The first of two Royal Dutch Shell drilling rigs slated for Arctic oil exploration arrived in Seattle on Thursday as environmental activists geared up for days of protests over plans to store the equipment at the city’s port.

Shell is planning to use Seattle as a base to store and maintain the rigs and other equipment as it resumes exploration and drilling this summer in the Chukchi Sea off Alaska, where it has not drilled since a mishap-filled 2012 season.

The decision to resume drilling, and the port’s decision to allow Shell to lease space in Seattle, has been met with anger by some city leaders and environmental activists who say drilling in the delicate Arctic ecosystem could lead to an ecological disaster.

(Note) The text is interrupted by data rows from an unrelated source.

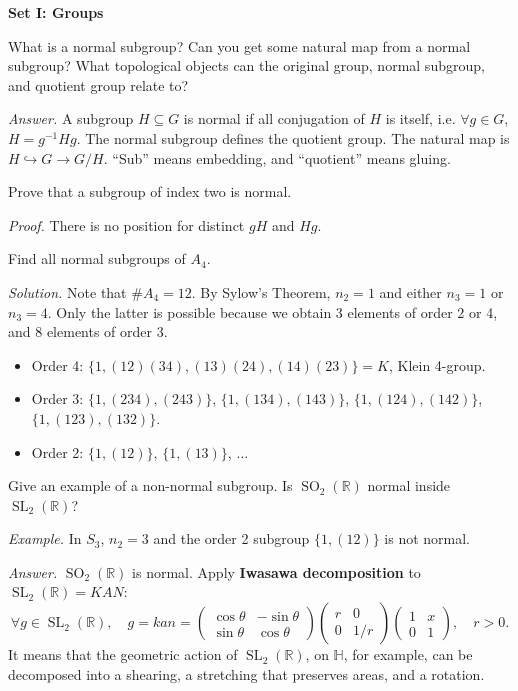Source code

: \documentclass{mathproblems}
\newcommand\R{\mathbb{R}}
\begin{document}
\centerline {\textbf{Set I: Groups}}

\begin{questions}
\miquestion
{\color{blue} What is a normal subgroup? Can you get some natural map from a normal subgroup? What topological objects can the original group, normal subgroup, and quotient group relate to?}

\textit{Answer.} A subgroup $H\subseteq G$ is normal if all conjugation of $H$ is itself, i.e. $\forall g\in G$, $H=g^{-1}Hg$. The normal subgroup defines the quotient group. The natural map is $H\hookrightarrow G \rightarrow G/H$. ``Sub'' means embedding, and ``quotient'' means gluing.


\miquestion
{\color{blue} Prove that a subgroup of index two is normal.}

\textit{Proof.} There is no position for distinct $gH$ and $Hg$.


\miquestion
{\color{blue} Find all normal subgroups of $A_4$.}

\textit{Solution.} Note that $\#A_4=12$. By Sylow's Theorem, $n_2=1$ and either $n_3=1$ or $n_3=4$. Only the latter is possible because we obtain 3 elements of order 2 or 4, and 8 elements of order 3.
\begin{itemize}
    \item Order 4: $\{1,(12)(34),(13)(24),(14)(23)\}=K$, Klein 4-group.
    \item Order 3: $\{1,(234),(243)\}$, $\{1,(134),(143)\}$, $\{1,(124),(142)\}$, $\{1,(123),(132)\}$.
    \item Order 2: $\{1,(12)\}$, $\{1,(13)\}$, $\ldots$
\end{itemize}


\miquestion
{\color{blue} Give an example of a non-normal subgroup. Is $\operatorname{SO}_2(\R)$ normal inside $\operatorname{SL}_2(\R)$?}

\textit{Example.}
In $S_3$, $n_2=3$ and the order 2 subgroup $\{1,(12)\}$ is not normal.

\textit{Answer.} 
$\operatorname{SO}_2(\R)$ is normal. Apply {\color{violet}\textbf{Iwasawa decomposition}} to $\operatorname{SL}_2(\R)=KAN$:
$$
\forall g\in \operatorname{SL}_2(\R),\quad g=kan=\begin{pmatrix}\cos \theta & -\sin \theta \\ \sin \theta & \cos \theta
\end{pmatrix} \begin{pmatrix}r & 0\\ 0 & 1/r\end{pmatrix} \begin{pmatrix}1 & x\\ 0 & 1\end{pmatrix},\quad r>0.
$$
It means that the geometric action of $\operatorname{SL}_2(\R)$, on $\mathbb{H}$, for example, can be decomposed into a shearing, a stretching that preserves areas, and a rotation.


\end{questions}
\end{document}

Environmental groups also contend that weather conditions make it impossible to safely drill in the remote Arctic, a region that helps regulate the global climate because of its vast layers of sea ice.

Over coming days and weeks, protesters are planning dozens of demonstrations, including in boats and kayaks, to try to prevent the rigs from leaving again. At least one city councilman, Mike O’Brien, said he planned to participate.

Activists constructed an approximately 20-foot-tall (6-meter) metal tripod at the entrance to Shell Oil’s fuel transfer station in Seattle on Tuesday to try to block access to the rigs.

The Puget Sound region has for decades been a hub for equipment used in energy drilling in Alaska even as some environmental groups and politicians have pushed for the region’s economy to move beyond oil, gas and coal and into clean energy.

Seattle Mayor Ed Murray and the City Council have urged the port to reconsider its lease to Shell, and the city’s planning department has ruled that the port’s agreement with Shell is in violation of its city permit.

The Port of Seattle had asked Shell to delay its plans to move the Polar Pioneer rig to the city on Thursday while it appealed. Shipping company Foss Maritime has also appealed the ruling.

A Shell spokesman said it intended to move ahead with plans to dock the rigs at the port despite the permit questions and protests. A timeline of when Arctic exploration would resume was not yet known, he said.

The other rig planning to dock in Seattle, the Noble Discoverer, was at the Port of Everett and also headed to the city this week.